The home is the Niseko base for a Malaysian family who had visited many times, and now has a child attending Hokkaido University. With this “excuse” to visit Niseko more often, they wanted to build a home-away-from-home immersed in nature. The site was selected due to its seclusion yet proximity to the slopes, five-minutes’ drive away, a natural cold-water spring, and hundreds of Japanese larch trees.

“As nature lovers, our main requirement was that we preserve as many trees as possible,” the owner says.

Niseko Architecture House In The Forest 08

The house needed to be not only surrounded by trees but amongst the trees

“Thus the name, ‘House in the Forest’.”

Following the brief, Busch wanted to ensure a deliberate focus on the immediate surrounds. Meanwhile, he needed to achieve a solution to the dichotomy of occupants being together, while enjoying solitude at the same time.

Drawing on Japanese design fundamentals with an emphasis on the horizontal plane and “borrowed” scenery, the radial branches of the house create pockets of seclusion as living spaces and bedrooms, each offering entirely different vistas that change season to season, and even day to day. The connection of these spaces creates spatial fluidity, which makes the house, in itself, a way to explore the site.

Busch says House in the Forest is different to many architectural projects in Niseko that focus on far views.

“Many buildings in Niseko seek views to the mountains, most prominently Mt Yotei, whereas House in the Forest’s focus is on its immediate environment,” Busch says.

“And unlike in many buildings, where the outside is essentially shielded and reduced to a picture on the wall, the relationship with the surroundings here is much more intensive and dynamic. The architecture, beginning with the placement at the edge of the clearing and on the gentle slope, creates an immersive experience of the area’s powerful and beautiful seasonal differences.”

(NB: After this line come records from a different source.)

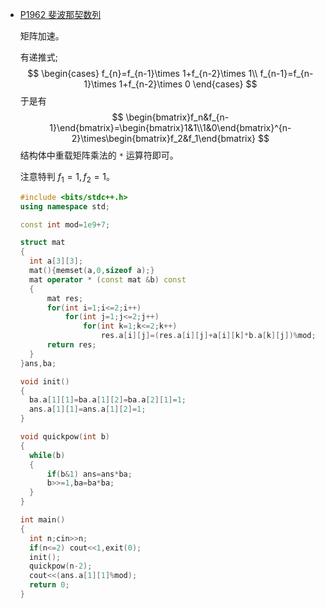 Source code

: - [P1962 斐波那契数列](https://www.luogu.com.cn/problem/P1962)

  矩阵加速。

  有递推式;
  $$
  \begin{cases}
  f_{n}=f_{n-1}\times 1+f_{n-2}\times 1\\
  f_{n-1}=f_{n-1}\times 1+f_{n-2}\times 0
  \end{cases}
  $$
  于是有
  $$
  \begin{bmatrix}f_n&f_{n-1}\end{bmatrix}=\begin{bmatrix}1&1\\1&0\end{bmatrix}^{n-2}\times\begin{bmatrix}f_2&f_1\end{bmatrix}
  $$
  结构体中重载矩阵乘法的 `*` 运算符即可。

  注意特判 $f_1=1,f_2=1$。

  ```cpp
  #include <bits/stdc++.h>
  using namespace std;
  
  const int mod=1e9+7;
  
  struct mat
  {
  	int a[3][3];
  	mat(){memset(a,0,sizeof a);}
  	mat operator * (const mat &b) const
  	{
  		mat res;
  		for(int i=1;i<=2;i++)
  			for(int j=1;j<=2;j++)
  				for(int k=1;k<=2;k++)
  					res.a[i][j]=(res.a[i][j]+a[i][k]*b.a[k][j])%mod;
  		return res;
  	}
  }ans,ba;
  
  void init()
  {
  	ba.a[1][1]=ba.a[1][2]=ba.a[2][1]=1;
  	ans.a[1][1]=ans.a[1][2]=1;
  }
  
  void quickpow(int b)
  {
  	while(b)
  	{
  		if(b&1) ans=ans*ba;
  		b>>=1,ba=ba*ba;
  	}
  }
  
  int main()
  {
  	int n;cin>>n;
  	if(n<=2) cout<<1,exit(0);
  	init();
  	quickpow(n-2);
  	cout<<(ans.a[1][1]%mod);
  	return 0;
  }
  ```

   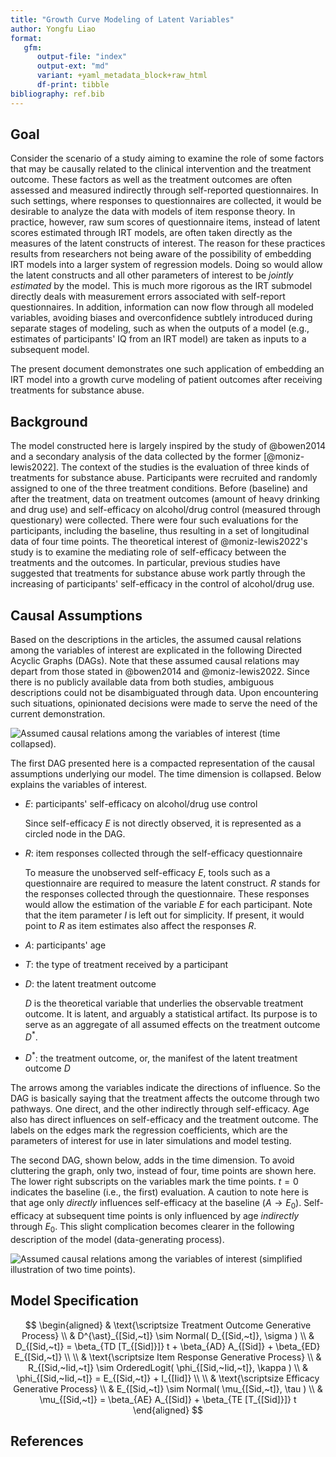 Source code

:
 ```yaml
---
title: "Growth Curve Modeling of Latent Variables"
author: Yongfu Liao
format: 
   gfm:
      output-file: "index"
      output-ext: "md"
      variant: +yaml_metadata_block+raw_html
      df-print: tibble
bibliography: ref.bib
---
```


<!--
```{r setup, include=FALSE}
knitr::opts_chunk$set(
	message = FALSE,
	warning = FALSE,
	#results = 'hold',
	out.width = "100%",
	fig.align = 'center',
	comment = "",
	fig.dim = c(10, 5.5),
   dev='svglite',
   dev.args = list(bg = "transparent"),
   NULL
)
```
-->

Goal
-----

Consider the scenario of a study aiming to examine the role of some factors that
may be causally related to the clinical intervention and the treatment outcome.
These factors as well as the treatment outcomes are often assessed and measured
indirectly through self-reported questionnaires. In such settings, where
responses to questionnaires are collected, it would be desirable to analyze the
data with models of item response theory. In practice, however, raw sum scores
of questionnaire items, instead of latent scores estimated through IRT models,
are often taken directly as the measures of the latent constructs of interest.
The reason for these practices results from researchers not being aware of the
possibility of embedding IRT models into a larger system of regression models.
Doing so would allow the latent constructs and all other parameters of interest
to be *jointly estimated* by the model. This is much more rigorous as the IRT
submodel directly deals with measurement errors associated with self-report
questionnaires. In addition, information can now flow through all modeled
variables, avoiding biases and overconfidence subtlely introduced during
separate stages of modeling, such as when the outputs of a model (e.g.,
estimates of participants' IQ from an IRT model) are taken as inputs to a
subsequent model.

The present document demonstrates one such application of embedding an IRT model
into a growth curve modeling of patient outcomes after receiving treatments for
substance abuse.


Background
----------

The model constructed here is largely inspired by the study of @bowen2014 and a
secondary analysis of the data collected by the former [@moniz-lewis2022]. The
context of the studies is the evaluation of three kinds of treatments for
substance abuse. Participants were recruited and randomly assigned to one of the
three treatment conditions. Before (baseline) and after the treatment, data on
treatment outcomes (amount of heavy drinking and drug use) and self-efficacy on
alcohol/drug control (measured through questionary) were collected. There were
four such evaluations for the participants, including the baseline, thus
resulting in a set of longitudinal data of four time points. The theoretical
interest of @moniz-lewis2022\'s study is to examine the mediating role of
self-efficacy between the treatments and the outcomes. In particular, previous
studies have suggested that treatments for substance abuse work partly through
the increasing of participants' self-efficacy in the control of alcohol/drug
use.


Causal Assumptions
------------------

Based on the descriptions in the articles, the assumed causal relations among
the variables of interest are explicated in the following Directed Acyclic
Graphs (DAGs). Note that these assumed causal relations may depart from those
stated in @bowen2014 and @moniz-lewis2022. Since there is no publicly available
data from both studies, ambiguous descriptions could not be disambiguated
through data. Upon encountering such situations, opinionated decisions were made
to serve the need of the current demonstration.

![Assumed causal relations among the variables of interest (time collapsed).](./dag)

The first DAG presented here is a compacted representation of the causal
assumptions underlying our model. The time dimension is collapsed. Below
explains the variables of interest.

- $E$: participants' self-efficacy on alcohol/drug use control
   
   Since self-efficacy $E$ is not directly observed, it is represented as a
   circled node in the DAG.

- $R$: item responses collected through the self-efficacy questionnaire 

   To measure the unobserved self-efficacy $E$, tools such as a questionnaire
   are required to measure the latent construct. $R$ stands for the responses
   collected through the questionnaire. These responses would allow the
   estimation of the variable $E$ for each participant. Note that the item
   parameter $I$ is left out for simplicity. If present, it would point to $R$
   as item estimates also affect the responses $R$.

- $A$: participants' age

- $T$: the type of treatment received by a participant

- $D$: the latent treatment outcome 

   $D$ is the theoretical variable that underlies the observable treatment
   outcome. It is latent, and arguably a statistical artifact. Its purpose is to
   serve as an aggregate of all assumed effects on the treatment outcome
   $D^{\ast}$.

- $D^{\ast}$: the treatment outcome, or, the manifest of the latent treatment
  outcome $D$

The arrows among the variables indicate the directions of influence. So the 
DAG is basically saying that the treatment affects the outcome through two 
pathways. One direct, and the other indirectly through self-efficacy. Age also
has direct influences on self-efficacy and the treatment outcome. The labels on
the edges mark the regression coefficients, which are the parameters of interest
for use in later simulations and model testing.

The second DAG, shown below, adds in the time dimension. To avoid cluttering the
graph, only two, instead of four, time points are shown here. The lower right
subscripts on the variables mark the time points. $t=0$ indicates the baseline
(i.e., the first) evaluation. A caution to note here is that age only *directly*
influences self-efficacy at the baseline ($A \rightarrow E_0$). Self-efficacy at
subsequent time points is only influenced by age *indirectly* through $E_0$.
This slight complication becomes clearer in the following description of the
model (data-generating process).

![Assumed causal relations among the variables of interest (simplified illustration of two time points).](./dag-longitudinal)



Model Specification
-------------------

$$
\begin{aligned}
   & \text{\scriptsize Treatment Outcome Generative Process} \\
   & D^{\ast}_{[Sid,~t]} \sim Normal( D_{[Sid,~t]}, \sigma )                       \\
   & D_{[Sid,~t]} = \beta_{TD [T_{[Sid]}]} t + \beta_{AD} A_{[Sid]} + \beta_{ED} E_{[Sid,~t]}  \\
   \\
   & \text{\scriptsize Item Response Generative Process} \\
   & R_{[Sid,~Iid,~t]} \sim OrderedLogit( \phi_{[Sid,~Iid,~t]}, \kappa )    \\
   & \phi_{[Sid,~Iid,~t]} = E_{[Sid,~t]} + I_{[Iid]}                         \\
   \\
   & \text{\scriptsize Efficacy Generative Process} \\
   & E_{[Sid,~t]} \sim Normal( \mu_{[Sid,~t]}, \tau )                   \\
   & \mu_{[Sid,~t]} = \beta_{AE} A_{[Sid]}  + \beta_{TE [T_{[Sid]}]} t
\end{aligned}
$$


References
----------

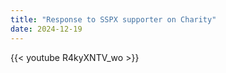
 ```yaml
---
title: "Response to SSPX supporter on Charity"
date: 2024-12-19
---
```


{{< youtube R4kyXNTV_wo >}}
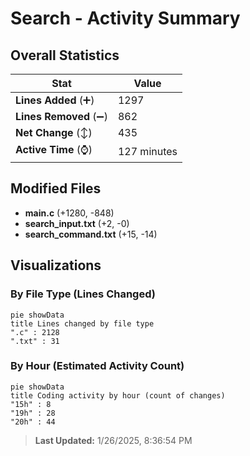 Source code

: # Search - Activity Summary 

## Overall Statistics

| Stat                   | Value                                                             |
| ---------------------- | ----------------------------------------------------------------- |
| **Lines Added** (➕)   | 1297                                          |
| **Lines Removed** (➖) | 862                                        |
| **Net Change** (↕)    | 435                |
| **Active Time** (⌚)   | 127 minutes |


## Modified Files
- **main.c** (+1280, -848)
- **search_input.txt** (+2, -0)
- **search_command.txt** (+15, -14)

## Visualizations

### By File Type (Lines Changed)

```mermaid
pie showData
title Lines changed by file type
".c" : 2128
".txt" : 31
```

### By Hour (Estimated Activity Count)

```mermaid
pie showData
title Coding activity by hour (count of changes)
"15h" : 8
"19h" : 28
"20h" : 44
```


> **Last Updated:** 1/26/2025, 8:36:54 PM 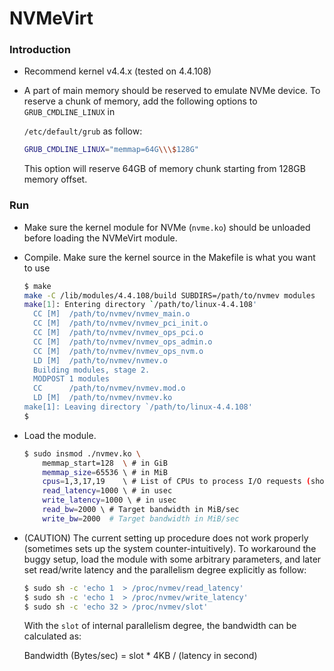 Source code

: # NVMeVirt

### Introduction

- Recommend kernel v4.4.x (tested on 4.4.108)

- A part of main memory should be reserved to emulate NVMe device. To reserve a chunk of memory, add the following options to `GRUB_CMDLINE_LINUX` in

  `/etc/default/grub` as follow:

  ```bash
  GRUB_CMDLINE_LINUX="memmap=64G\\\$128G"
  ```

  This option will reserve 64GB of memory chunk starting from 128GB memory offset.

### Run

- Make sure the kernel module for NVMe (`nvme.ko`) should be unloaded before loading the NVMeVirt module.

- Compile. Make sure the kernel source in the Makefile is what you want to use

  ```bash
  $ make
  make -C /lib/modules/4.4.108/build SUBDIRS=/path/to/nvmev modules
  make[1]: Entering directory `/path/to/linux-4.4.108'
    CC [M]  /path/to/nvmev/nvmev_main.o
    CC [M]  /path/to/nvmev/nvmev_pci_init.o
    CC [M]  /path/to/nvmev/nvmev_ops_pci.o
    CC [M]  /path/to/nvmev/nvmev_ops_admin.o
    CC [M]  /path/to/nvmev/nvmev_ops_nvm.o
    LD [M]  /path/to/nvmev/nvmev.o
    Building modules, stage 2.
    MODPOST 1 modules
    CC      /path/to/nvmev/nvmev.mod.o
    LD [M]  /path/to/nvmev/nvmev.ko
  make[1]: Leaving directory `/path/to/linux-4.4.108'
  $
  ```

- Load the module.

  ```bash
  $ sudo insmod ./nvmev.ko \
      memmap_start=128  \ # in GiB
      memmap_size=65536 \ # in MiB
      cpus=1,3,17,19    \ # List of CPUs to process I/O requests (should have at least 2)
      read_latency=1000 \ # in usec
      write_latency=1000 \ # in usec
      read_bw=2000 \ # Target bandwidth in MiB/sec
      write_bw=2000  # Target bandwidth in MiB/sec
  ```

- (CAUTION) The current setting up procedure does not work properly (sometimes sets up the system counter-intuitively). To workaround the buggy setup, load the module with some arbitrary parameters, and later set read/write latency and the parallelism degree explicitly as follow:

  ```bash
  $ sudo sh -c 'echo 1  > /proc/nvmev/read_latency'
  $ sudo sh -c 'echo 1  > /proc/nvmev/write_latency'
  $ sudo sh -c 'echo 32 > /proc/nvmev/slot'
  ```

  With the `slot` of internal parallelism degree, the bandwidth can be calculated as:

  Bandwidth (Bytes/sec) = slot * 4KB / (latency in second)
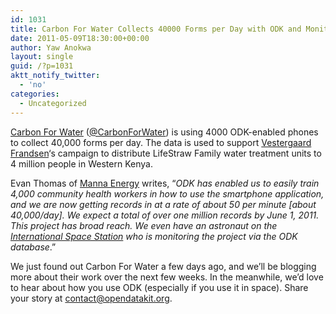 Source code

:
```yaml
---
id: 1031
title: Carbon For Water Collects 40000 Forms per Day with ODK and Monitors Results from International Space Station
date: 2011-05-09T18:30:00+00:00
author: Yaw Anokwa
layout: single
guid: /?p=1031
aktt_notify_twitter:
  - 'no'
categories:
  - Uncategorized
---
```

[Carbon For Water](http://www.vestergaard-frandsen.com/carbon-for-water/index.html) ([@CarbonForWater](https://twitter.com/Carbonforwater)) is using 4000 ODK-enabled phones to collect 40,000 forms per day. The data is used to support [Vestergaard Frandsen](http://www.vestergaard-frandsen.com/)&#8216;s campaign to distribute LifeStraw Family water treatment units to 4 million people in Western Kenya. 

Evan Thomas of [Manna Energy](http://www.mannaenergy.com/) writes, &#8220;_ODK has enabled us to easily train 4,000 community health workers in how to use the smartphone application, and we are now getting records in at a rate of about 50 per minute [about 40,000/day]. We expect a total of over one million records by June 1, 2011. This project has broad reach. We even have an astronaut on the [International Space Station](http://www.nasa.gov/mission_pages/station/expeditions/expedition27/index.html) who is monitoring the project via the ODK database_.&#8221;

We just found out Carbon For Water a few days ago, and we&#8217;ll be blogging more about their work over the next few weeks. In the meanwhile, we&#8217;d love to hear about how you use ODK (especially if you use it in space). Share your story at <contact@opendatakit.org>.
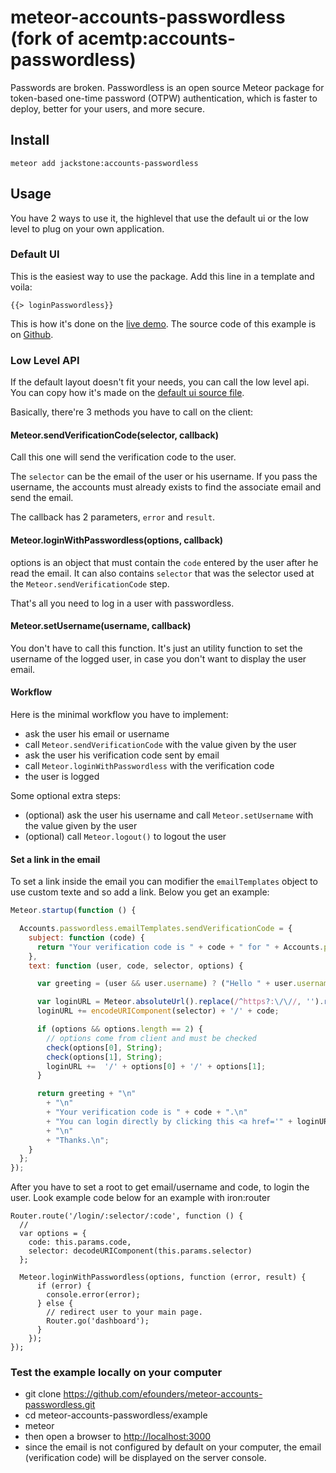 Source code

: # meteor-accounts-passwordless (fork of acemtp:accounts-passwordless)

Passwords are broken. Passwordless is an open source Meteor package for token-based one-time password (OTPW) authentication, which is faster to deploy, better for your users, and more secure.

## Install

```
meteor add jackstone:accounts-passwordless
```

## Usage


You have 2 ways to use it, the highlevel that use the default ui or the low level to plug on your own application.

### Default UI

This is the easiest way to use the package. Add this line in a template and voila:

    {{> loginPasswordless}}

This is how it's done on the [live demo](http://passwordless.meteor.com). The source code of this example is on [Github](https://github.com/efounders/meteor-accounts-passwordless/tree/master/example).

### Low Level API

If the default layout doesn't fit your needs, you can call the low level api. You can copy how it's made on the [default ui source file](https://github.com/efounders/meteor-accounts-passwordless/blob/master/accounts-passwordless-ui.js).

Basically, there're 3 methods you have to call on the client:

#### Meteor.sendVerificationCode(selector, callback)

Call this one will send the verification code to the user.

The `selector` can be the email of the user or his username. If you pass the username, the accounts must already exists to find the associate email and send the email.

The callback has 2 parameters, `error` and `result`.

#### Meteor.loginWithPasswordless(options, callback)

options is an object that must contain the `code` entered by the user after he read the email. It can also contains `selector` that was the selector used at the `Meteor.sendVerificationCode` step.

That's all you need to log in a user with passwordless.

#### Meteor.setUsername(username, callback)

You don't have to call this function. It's just an utility function to set the username of the logged user, in case you don't want to display the user email.

#### Workflow

Here is the minimal workflow you have to implement:

- ask the user his email or username
- call `Meteor.sendVerificationCode` with the value given by the user
- ask the user his verification code sent by email
- call `Meteor.loginWithPasswordless` with the verification code
- the user is logged

Some optional extra steps:

- (optional) ask the user his username and call `Meteor.setUsername` with the value given by the user
- (optional) call `Meteor.logout()` to logout the user

#### Set a link in the email

To set a link inside the email you can modifier the `emailTemplates` object to use custom texte and so add a link. Below you get an example:

```javascript
Meteor.startup(function () {

  Accounts.passwordless.emailTemplates.sendVerificationCode = {
    subject: function (code) {
      return "Your verification code is " + code + " for " + Accounts.passwordless.emailTemplates.siteName;
    },
    text: function (user, code, selector, options) {

      var greeting = (user && user.username) ? ("Hello " + user.username + ",") : "Hello,";

      var loginURL = Meteor.absoluteUrl().replace(/^https?:\/\//, '').replace(/\/$/, '') + '/login/';
      loginURL += encodeURIComponent(selector) + '/' + code;

      if (options && options.length == 2) {
        // options come from client and must be checked
        check(options[0], String);
        check(options[1], String);
        loginURL +=  '/' + options[0] + '/' + options[1];
      }

      return greeting + "\n"
        + "\n"
        + "Your verification code is " + code + ".\n"
        + "You can login directly by clicking this <a href='" + loginURL + "'>link</a>\n"
        + "\n"
        + "Thanks.\n";
    }
  };
});
```

After you have to set a root to get email/username and code, to login the user. Look example code below for an example with iron:router

```
Router.route('/login/:selector/:code', function () {
  //
  var options = {
    code: this.params.code,
    selector: decodeURIComponent(this.params.selector)
  };

  Meteor.loginWithPasswordless(options, function (error, result) {
      if (error) {
        console.error(error);
      } else {
        // redirect user to your main page.
        Router.go('dashboard');
      }
    });
});
```

### Test the example locally on your computer

- git clone https://github.com/efounders/meteor-accounts-passwordless.git
- cd meteor-accounts-passwordless/example
- meteor
- then open a browser to [http://localhost:3000](http://localhost:3000)
- since the email is not configured by default on your computer, the email (verification code) will be displayed on the server console.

To imagine how the structure might meld with its location, the design process involved walking the wooded site through the four seasons. Busch says the end product conveys the essence distilled from those many walks.

“At the end of a complex process, driven by both intuition and rigorously following the logic of the site, the house responds to its surroundings in a natural, unpretentious way,” says Busch. “The architecture is not overpowering but has grown with the landscape. Moving around the house, the essence of these very first site visits can be felt. It caters for a basic human desire: oneness with nature.”

This article appeared in Powderlife 2022

Flip through the full magazine online now in English, Japanese or Chinese

Subscribe

Sign up to receive Powderlife and Summerlife Digital Magazines as they are published and select other topics that interests you.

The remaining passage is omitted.